# [What you should do]
Copy without pictures. Please restate each line of the listing exactly.
# # # #
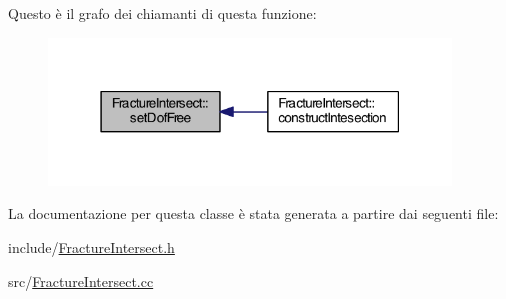 Questo è il grafo dei chiamanti di questa funzione\-:\nopagebreak
\begin{figure}[H]
\begin{center}
\leavevmode
\includegraphics[width=303pt]{classFractureIntersect_a5290dda06af2f6ba24a37f93d3bb4e95_icgraph}
\end{center}
\end{figure}




La documentazione per questa classe è stata generata a partire dai seguenti file\-:\begin{DoxyCompactItemize}
\item 
include/\hyperlink{FractureIntersect_8h}{Fracture\-Intersect.\-h}\item 
src/\hyperlink{FractureIntersect_8cc}{Fracture\-Intersect.\-cc}\end{DoxyCompactItemize}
# # # #
# [Reply]
 Questo è il grafo dei chiamanti di questa funzione\-:\nopagebreak
\begin{figure}[H]
\begin{center}
\leavevmode
\includegraphics[width=303pt]{classFractureIntersect_a5290dda06af2f6ba24a37f93d3bb4e95_icgraph}
\end{center}
\end{figure}




La documentazione per questa classe è stata generata a partire dai seguenti file\-:\begin{DoxyCompactItemize}
\item 
include/\hyperlink{FractureIntersect_8h}{Fracture\-Intersect.\-h}\item 
src/\hyperlink{FractureIntersect_8cc}{Fracture\-Intersect.\-cc}\end{DoxyCompactItemize}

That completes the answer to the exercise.